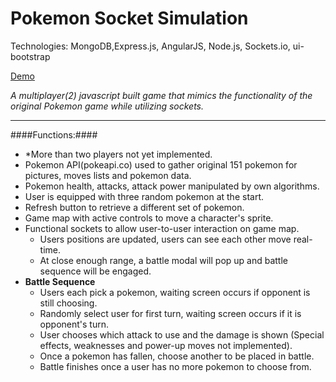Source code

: # Pokemon Socket Simulation  #
Technologies: MongoDB,Express.js, AngularJS, Node.js, Sockets.io, ui-bootstrap

[Demo](https://www.kevinsangnguyen.com/pokemon)

*A multiplayer(2) javascript built game that mimics the functionality of the original Pokemon game while utilizing sockets.*

- - - - 

####Functions:####
- *More than two players not yet implemented. 
- Pokemon API(pokeapi.co) used to gather original 151 pokemon for pictures, moves lists and pokemon data. 
- Pokemon health, attacks, attack power manipulated by own algorithms.
- User is equipped with three random pokemon at the start.
- Refresh button to retrieve a different set of pokemon.
- Game map with active controls to move a character's sprite.
- Functional sockets to allow user-to-user interaction on game map.
  - Users positions are updated, users can see each other move real-time. 
  - At close enough range, a battle modal will pop up and battle sequence will be engaged.
- **Battle Sequence**
  - Users each pick a pokemon, waiting screen occurs if opponent is still choosing.
  - Randomly select user for first turn, waiting screen occurs if it is opponent's turn.
  - User chooses which attack to use and the damage is shown (Special effects, weaknesses and power-up moves not implemented).
  - Once a pokemon has fallen, choose another to be placed in battle.
  - Battle finishes once a user has no more pokemon to choose from.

....

Instructions to follow
Copy verbatim the span of lines that begins with the line holding "- Pokemon health, attacks, attack" and ends at the last line of the records.

Exercise response
- Pokemon health, attacks, attack power manipulated by own algorithms.
- User is equipped with three random pokemon at the start.
- Refresh button to retrieve a different set of pokemon.
- Game map with active controls to move a character's sprite.
- Functional sockets to allow user-to-user interaction on game map.
  - Users positions are updated, users can see each other move real-time. 
  - At close enough range, a battle modal will pop up and battle sequence will be engaged.
- **Battle Sequence**
  - Users each pick a pokemon, waiting screen occurs if opponent is still choosing.
  - Randomly select user for first turn, waiting screen occurs if it is opponent's turn.
  - User chooses which attack to use and the damage is shown (Special effects, weaknesses and power-up moves not implemented).
  - Once a pokemon has fallen, choose another to be placed in battle.
  - Battle finishes once a user has no more pokemon to choose from.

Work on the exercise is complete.